_The task_
What you produce should match the records below precisely, except that images are removed.

_Information given_
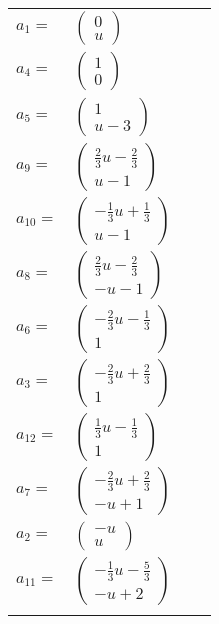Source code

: \documentclass[1p]{elsarticle_modified}
\theoremstyle{definition}
\begin{document}
\begin{tabular}{m{7pt} m{180pt} m{7pt} m{180pt} }
\flushright $a_{1}=$&$\begin{pmatrix}0\\u\end{pmatrix}$ \\
\flushright $a_{4}=$&$\begin{pmatrix}1\\0\end{pmatrix}$ \\
\flushright $a_{5}=$&$\begin{pmatrix}1\\u-3\end{pmatrix}$ \\
\flushright $a_{9}=$&$\begin{pmatrix}\frac{2}{3} u-\frac{2}{3}\\u-1\end{pmatrix}$ \\
\flushright $a_{10}=$&$\begin{pmatrix}-\frac{1}{3} u+\frac{1}{3}\\u-1\end{pmatrix}$ \\
\flushright $a_{8}=$&$\begin{pmatrix}\frac{2}{3} u-\frac{2}{3}\\- u-1\end{pmatrix}$ \\
\flushright $a_{6}=$&$\begin{pmatrix}-\frac{2}{3} u-\frac{1}{3}\\1\end{pmatrix}$ \\
\flushright $a_{3}=$&$\begin{pmatrix}-\frac{2}{3} u+\frac{2}{3}\\1\end{pmatrix}$ \\
\flushright $a_{12}=$&$\begin{pmatrix}\frac{1}{3} u-\frac{1}{3}\\1\end{pmatrix}$ \\
\flushright $a_{7}=$&$\begin{pmatrix}-\frac{2}{3} u+\frac{2}{3}\\- u+1\end{pmatrix}$ \\
\flushright $a_{2}=$&$\begin{pmatrix}- u\\u\end{pmatrix}$ \\
\flushright $a_{11}=$&$\begin{pmatrix}-\frac{1}{3} u-\frac{5}{3}\\- u+2\end{pmatrix}$\\&\end{tabular}
\end{document}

_Result of this task_
Source code

: \documentclass[1p]{elsarticle_modified}
\theoremstyle{definition}
\begin{document}
\begin{tabular}{m{7pt} m{180pt} m{7pt} m{180pt} }
\flushright $a_{1}=$&$\begin{pmatrix}0\\u\end{pmatrix}$ \\
\flushright $a_{4}=$&$\begin{pmatrix}1\\0\end{pmatrix}$ \\
\flushright $a_{5}=$&$\begin{pmatrix}1\\u-3\end{pmatrix}$ \\
\flushright $a_{9}=$&$\begin{pmatrix}\frac{2}{3} u-\frac{2}{3}\\u-1\end{pmatrix}$ \\
\flushright $a_{10}=$&$\begin{pmatrix}-\frac{1}{3} u+\frac{1}{3}\\u-1\end{pmatrix}$ \\
\flushright $a_{8}=$&$\begin{pmatrix}\frac{2}{3} u-\frac{2}{3}\\- u-1\end{pmatrix}$ \\
\flushright $a_{6}=$&$\begin{pmatrix}-\frac{2}{3} u-\frac{1}{3}\\1\end{pmatrix}$ \\
\flushright $a_{3}=$&$\begin{pmatrix}-\frac{2}{3} u+\frac{2}{3}\\1\end{pmatrix}$ \\
\flushright $a_{12}=$&$\begin{pmatrix}\frac{1}{3} u-\frac{1}{3}\\1\end{pmatrix}$ \\
\flushright $a_{7}=$&$\begin{pmatrix}-\frac{2}{3} u+\frac{2}{3}\\- u+1\end{pmatrix}$ \\
\flushright $a_{2}=$&$\begin{pmatrix}- u\\u\end{pmatrix}$ \\
\flushright $a_{11}=$&$\begin{pmatrix}-\frac{1}{3} u-\frac{5}{3}\\- u+2\end{pmatrix}$\\&\end{tabular}
\end{document}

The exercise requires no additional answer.